Arkasından yazılan bir yazıda (The Guardian) iki kadın cinai roman George Eliot’ı ile Jane Austen’ına benzetilmiş: Zihin ve üslup farklı, yetenek aynı. Önceki dönemin polisiye kraliçeleri Agatha Christie ve Dorothy L. Sayers’ın aksine ikisi de sadece çok satmakla kalmaz, ciddi eleştirmenlerden çok da olumlu eleştiriler alırlardı. Gerçi ben hiç izleyemedim ama kitaplarıyla ve film uyarlamalarıyla olduğu kadar TV uyarlamalarıyla da hayranlarına ulaşmışlardı. Rendel’in Başmüfettiş Wexford’u ile James’in Başmüfettiş Dalgliesh’i, dizilerde bir kez daha can bulmuştu. İlki ITV’de Geore Baker, ikincisi de ITV’de Roy Marsden, BBC’de Martin Shaw tarafından oynanarak. Bir benzerlikleri daha var. İki yazar da, İşçi Partisi’nde Babergh Baronesi Rendell ve Muhafazakâr Parti’den Holland Park Baronesi James olarak, Lordlar Kamarası’nda birbirlerine rakipti. Neyse ki bu rekabet, dostluklarına hiç yansımadı.

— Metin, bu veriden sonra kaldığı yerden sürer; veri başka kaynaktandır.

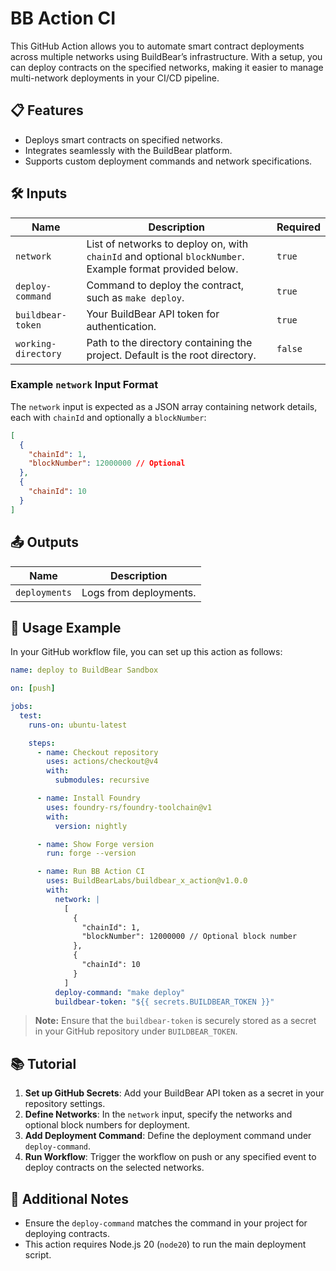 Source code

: # BB Action CI

This GitHub Action allows you to automate smart contract deployments across multiple networks using BuildBear’s infrastructure. With a setup, you can deploy contracts on the specified networks, making it easier to manage multi-network deployments in your CI/CD pipeline.

## 📋 Features

- Deploys smart contracts on specified networks.
- Integrates seamlessly with the BuildBear platform.
- Supports custom deployment commands and network specifications.

## 🛠️ Inputs

| Name               | Description                                                                                              | Required |
| ------------------ | -------------------------------------------------------------------------------------------------------- | -------- |
| `network`          | List of networks to deploy on, with `chainId` and optional `blockNumber`. Example format provided below. | `true`   |
| `deploy-command`   | Command to deploy the contract, such as `make deploy`.                                                   | `true`   |
| `buildbear-token`  | Your BuildBear API token for authentication.                                                             | `true`   |
| `working-directory`| Path to the directory containing the project. Default is the root directory.                             | `false`  |

### Example `network` Input Format

The `network` input is expected as a JSON array containing network details, each with `chainId` and optionally a `blockNumber`:

```json
[
  {
    "chainId": 1,
    "blockNumber": 12000000 // Optional
  },
  {
    "chainId": 10
  }
]
```

## 📤 Outputs

| Name          | Description              |
| ------------- | ------------------------ |
| `deployments` | Logs from deployments.   |

## 🚀 Usage Example

In your GitHub workflow file, you can set up this action as follows:

```yaml
name: deploy to BuildBear Sandbox

on: [push]

jobs:
  test:
    runs-on: ubuntu-latest

    steps:
      - name: Checkout repository
        uses: actions/checkout@v4
        with:
          submodules: recursive

      - name: Install Foundry
        uses: foundry-rs/foundry-toolchain@v1
        with:
          version: nightly

      - name: Show Forge version
        run: forge --version

      - name: Run BB Action CI
        uses: BuildBearLabs/buildbear_x_action@v1.0.0
        with:
          network: |
            [
              {
                "chainId": 1,
                "blockNumber": 12000000 // Optional block number
              },
              {
                "chainId": 10
              }
            ]
          deploy-command: "make deploy"
          buildbear-token: "${{ secrets.BUILDBEAR_TOKEN }}"
```

> **Note:** Ensure that the `buildbear-token` is securely stored as a secret in your GitHub repository under `BUILDBEAR_TOKEN`.

## 📚 Tutorial

1. **Set up GitHub Secrets**: Add your BuildBear API token as a secret in your repository settings.
2. **Define Networks**: In the `network` input, specify the networks and optional block numbers for deployment.
3. **Add Deployment Command**: Define the deployment command under `deploy-command`.
4. **Run Workflow**: Trigger the workflow on push or any specified event to deploy contracts on the selected networks.

## 📘 Additional Notes

- Ensure the `deploy-command` matches the command in your project for deploying contracts.
- This action requires Node.js 20 (`node20`) to run the main deployment script.

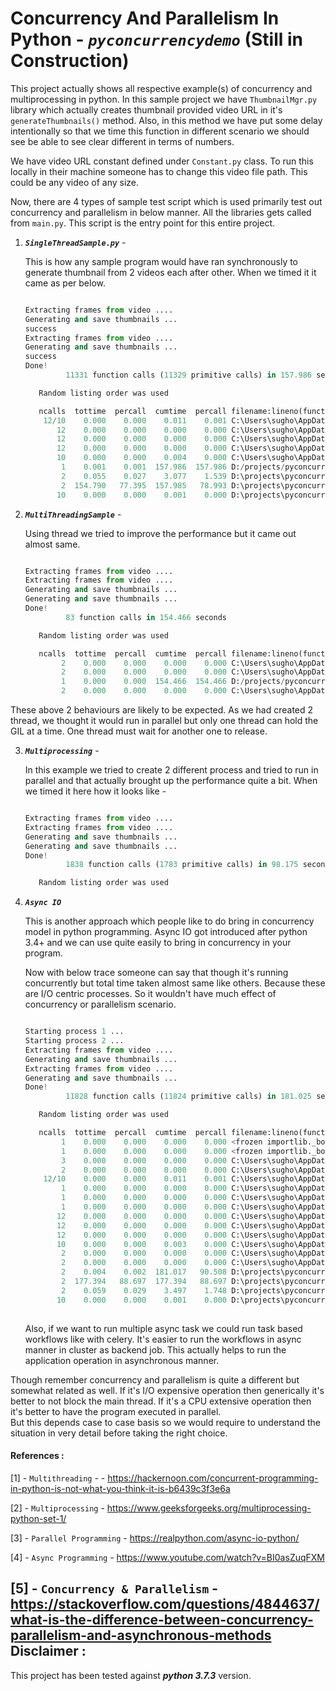 # Concurrency And Parallelism In Python - ***`pyconcurrencydemo`*** (Still in Construction)

This project actually shows all respective example(s) of concurrency and multiprocessing in python.
In this sample project we have `ThumbnailMgr.py` library which actually creates thumbnail provided video URL in it's `generateThumbnails()` method.
Also, in this method we have put some delay intentionally so that we time this function in different scenario we should see be able to see clear different in terms of numbers. 

We have video URL constant defined under `Constant.py` class. To run this locally in their machine someone has to change this 
video file path. This could be any video of any size.

Now, there are 4 types of sample test script which is used primarily test out concurrency and parallelism in below manner.
All the libraries gets called from `main.py`. This script is the entry point for this entire project.

1. ***`SingleThreadSample.py`*** -  
    
    This is how any sample program would have ran synchronously to generate thumbnail from 2 videos each after other.
    When we timed it it came as per below.
    
    ```python
    
    Extracting frames from video ....
    Generating and save thumbnails ...
    success
    Extracting frames from video ....
    Generating and save thumbnails ...
    success
    Done!
             11331 function calls (11329 primitive calls) in 157.986 seconds
    
       Random listing order was used
    
       ncalls  tottime  percall  cumtime  percall filename:lineno(function)
        12/10    0.000    0.000    0.011    0.001 C:\Users\sugho\AppData\Local\Programs\Python\Python36-32\lib\os.py:195(makedirs)
           12    0.000    0.000    0.000    0.000 C:\Users\sugho\AppData\Local\Programs\Python\Python36-32\lib\ntpath.py:121(splitdrive)
           12    0.000    0.000    0.000    0.000 C:\Users\sugho\AppData\Local\Programs\Python\Python36-32\lib\ntpath.py:199(split)
           12    0.000    0.000    0.000    0.000 C:\Users\sugho\AppData\Local\Programs\Python\Python36-32\lib\ntpath.py:33(_get_bothseps)
           10    0.000    0.000    0.004    0.000 C:\Users\sugho\AppData\Local\Programs\Python\Python36-32\lib\genericpath.py:16(exists)
            1    0.001    0.001  157.986  157.986 D:/projects/pyconcurrencydemo/SingleThreadSample.py:4(process)
            2    0.055    0.027    3.077    1.539 D:\projects\pyconcurrencydemo\ThumbnailMgr.py:37(__getVideoFrames)
            2  154.790   77.395  157.985   78.993 D:\projects\pyconcurrencydemo\ThumbnailMgr.py:6(generateThumbnails)
           10    0.000    0.000    0.001    0.000 D:\projects\pyconcurrencydemo\ThumbnailMgr.py:64(__convertImageToThumbs)

   
    ```  
2. ***`MultiThreadingSample`*** - 
    
    Using thread we tried to improve the performance but it came out almost same.
    
    ```python
    
    Extracting frames from video ....
    Extracting frames from video ....
    Generating and save thumbnails ...
    Generating and save thumbnails ...
    Done!
             83 function calls in 154.466 seconds
    
       Random listing order was used
    
       ncalls  tottime  percall  cumtime  percall filename:lineno(function)
            2    0.000    0.000    0.000    0.000 C:\Users\sugho\AppData\Local\Programs\Python\Python36-32\lib\_weakrefset.py:38(_remove)
            2    0.000    0.000    0.000    0.000 C:\Users\sugho\AppData\Local\Programs\Python\Python36-32\lib\_weakrefset.py:81(add)
            1    0.000    0.000  154.466  154.466 D:/projects/pyconcurrencydemo/MultiThreadingSample.py:5(process)
            2    0.000    0.000    0.000    0.000 C:\Users\sugho\AppData\Local\Programs\Python\Python36-32\lib\threading.py:215(__init__)

    ``` 
  
These above 2 behaviours are likely to be expected. As we had created 2 thread, we thought it would run in parallel 
but only one thread can hold the GIL at a time. One thread must wait for another one to release. 


3. ***`Multiprocessing`*** - 
    
    In this example we tried to create 2 different process and tried to run in parallel and that actually brought up the performance quite a bit.
    When we timed it here how it looks like - 
    
    ```python
    
    Extracting frames from video ....
    Extracting frames from video ....
    Generating and save thumbnails ...
    Generating and save thumbnails ...
    Done!
             1838 function calls (1783 primitive calls) in 98.175 seconds
    
       Random listing order was used

 
    ```

    
4. ***`Async IO`***
    
    This is another approach which people like to do bring in concurrency model in python programming.
    Async IO got introduced after python 3.4+ and we can use quite easily to bring in concurrency in your program. 
    
    Now with below trace someone can say that though it's running concurrently but total time taken almost same like others.
    Because these are I/O centric processes. So it wouldn't have much effect of concurrency or parallelism scenario.
    
    ```python
    
    Starting process 1 ...
    Starting process 2 ...
    Extracting frames from video ....
    Generating and save thumbnails ...
    Extracting frames from video ....
    Generating and save thumbnails ...
    Done!
             11828 function calls (11824 primitive calls) in 181.025 seconds
    
       Random listing order was used
    
       ncalls  tottime  percall  cumtime  percall filename:lineno(function)
            1    0.000    0.000    0.000    0.000 <frozen importlib._bootstrap>:416(parent)
            1    0.000    0.000    0.000    0.000 <frozen importlib._bootstrap>:1009(_handle_fromlist)
            3    0.000    0.000    0.000    0.000 C:\Users\sugho\AppData\Local\Programs\Python\Python37-32\lib\abc.py:137(__instancecheck__)
            2    0.000    0.000    0.000    0.000 C:\Users\sugho\AppData\Local\Programs\Python\Python37-32\lib\abc.py:141(__subclasscheck__)
        12/10    0.000    0.000    0.011    0.001 C:\Users\sugho\AppData\Local\Programs\Python\Python37-32\lib\os.py:196(makedirs)
            1    0.000    0.000    0.000    0.000 C:\Users\sugho\AppData\Local\Programs\Python\Python37-32\lib\os.py:673(__getitem__)
            1    0.000    0.000    0.000    0.000 C:\Users\sugho\AppData\Local\Programs\Python\Python37-32\lib\os.py:737(check_str)
            1    0.000    0.000    0.000    0.000 C:\Users\sugho\AppData\Local\Programs\Python\Python37-32\lib\os.py:743(encodekey)
           12    0.000    0.000    0.000    0.000 C:\Users\sugho\AppData\Local\Programs\Python\Python37-32\lib\ntpath.py:122(splitdrive)
           12    0.000    0.000    0.000    0.000 C:\Users\sugho\AppData\Local\Programs\Python\Python37-32\lib\ntpath.py:178(split)
           12    0.000    0.000    0.000    0.000 C:\Users\sugho\AppData\Local\Programs\Python\Python37-32\lib\ntpath.py:34(_get_bothseps)
           10    0.000    0.000    0.003    0.000 C:\Users\sugho\AppData\Local\Programs\Python\Python37-32\lib\genericpath.py:16(exists)
            2    0.000    0.000    0.000    0.000 C:\Users\sugho\AppData\Local\Programs\Python\Python37-32\lib\_collections_abc.py:72(_check_methods)
            2    0.000    0.000    0.000    0.000 C:\Users\sugho\AppData\Local\Programs\Python\Python37-32\lib\_collections_abc.py:148(__subclasshook__)
            2    0.004    0.002  181.017   90.508 D:\projects\pyconcurrencydemo\helpers\ThumbnailMgr.py:6(generateThumbnails)
            2  177.394   88.697  177.394   88.697 D:\projects\pyconcurrencydemo\helpers\ThumbnailMgr.py:35(__waitTime)
            2    0.059    0.029    3.497    1.748 D:\projects\pyconcurrencydemo\helpers\ThumbnailMgr.py:41(__getVideoFrames)
           10    0.000    0.000    0.001    0.000 D:\projects\pyconcurrencydemo\helpers\ThumbnailMgr.py:68(__convertImageToThumbs)
       
    ```

    Also, if we want to run multiple async task we could run task based workflows like with celery. It's easier to run the workflows in async manner in cluster as backend job. 
    This actually helps to run the application operation in asynchronous manner.  
    
Though remember concurrency and parallelism is quite a different but somewhat related as well. 
If it's I/O expensive operation then generically it's better to not block the main thread. If it's a CPU extensive operation then it's better to have the program executed in parallel.  
But this depends case to case basis so we would require to understand the situation in very detail before taking the right choice. 

#### References :

[1] - `Multithreading`  - - https://hackernoon.com/concurrent-programming-in-python-is-not-what-you-think-it-is-b6439c3f3e6a

[2] - `Multiprocessing` - https://www.geeksforgeeks.org/multiprocessing-python-set-1/

[3] - `Parallel Programming` - https://realpython.com/async-io-python/        
        
[4] - `Async Programming` - https://www.youtube.com/watch?v=BI0asZuqFXM

[5] - `Concurrency & Parallelism` - https://stackoverflow.com/questions/4844637/what-is-the-difference-between-concurrency-parallelism-and-asynchronous-methods
Disclaimer :
------------

This project has been tested against ***python 3.7.3*** version.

Evet, iki önemli (polisiye) yazar kaybettik ama aslında kaybımız iki değil üç. Ruth Rendell, 1986 ile 2012 yılları arasında Barbara Vine adıyla psikolojik romanlar da yazmıştı. Bu kitaplar da satışlarıyla, tanınmışlıklarıyla ve televizyona uyarlanmalarıyla, diğerleriyle rekabet halindeydi. Uzun süre, Barbara Vine’ı mı, Ruth Rendell’i mi daha çok sevdiğimi düşünmüştüm. Çünkü Rendell kitapları da psikolojiden uzak sayılmaz. Sonunda, herhalde Başmüfettiş Reg Wexford kitaplarının varlığı, beni Rendell’e doğru çekmiştir. Yazar, TV serisi ”The Ruth Rendell Mysteries”de karakterini oynayan George Baker’ı da çok beğenirdi. Bir seferinde, “George olmasa, şimdi Wexford nerede olurdu?” demiş. Gene de gönüllerimizde, herhalde.

Wexford, uzun polisiye tarihimde en sevdiğim polis/dedektifler sınıfına girer. Aile babası, karısı ve iki kızına gönülden bağlı, daima adaleti tecelli ettirmeye çalışan, doğrudan yana ve yazarının sol görüşlerini benimsemiş bir polis. Zaten Ruth Rendell de, cinsiyeti ve mesleği hariç, Wexford’un bizzat kendisi olduğunu söylerdi hep. Yayıncısı Penguin Random Hous’un başındaki Barones Gail Rebuck, onun için, “Toplumun algısı güçlü ve zarif bir gözlemcisi, ödüllü gerilimleri ve psikolojik cinayet esrarlarının çoğu, kadar derinden ilgilendiği sorunların altını çizerdi” diyor.

Ruth Rendell ile birlikte adının anılması gereken bir başkası ise, Amerikalı yazar Patricia Highsmith. Okuru kendine bağlayan psikopat Tom Ripley’in yaratıcısı olan Highsmith gibi, Rendell de çapraşık zihinleri sergileyecek aynı şekilde çapraşık olay örgüleri kullanırdı. Kitaplarının edebi değeri hep vurgulanan Highsmith gibi Rendell de Avrupalı seçkin sinemacılara cazip gelirdi. Claude Chabrol onun Wexford serisi dışından iki kitabını, ‘A Judgement in Stone/Taştan Hüküm’ ile ‘The Bridesmaid/Cam Hançer’, Pedro Almódovar da Live Flesh’i sinemaya uyarlamıştı. Rendell, karmaşık ve çapraşık olay örgüleri yaratmayı sevdiği gibi, karakterlerinin insani zaafları ve güdüleri konusunda da çok ciddiydi.

Rendell elli yıllık bir meslek hayatında 60’tan fazla roman yazdı. Ne yazık ki bir süredir yazamıyordu. Ocakta rahatsızlandıktan sonra da tedavi altına alınmıştı.

Öte yandan, sadece eldeki kitaplarla yetinmek zorunda değiliz. Ruth Rendell’in son kitabı “Dark Corners” ekimde yayımlanacak.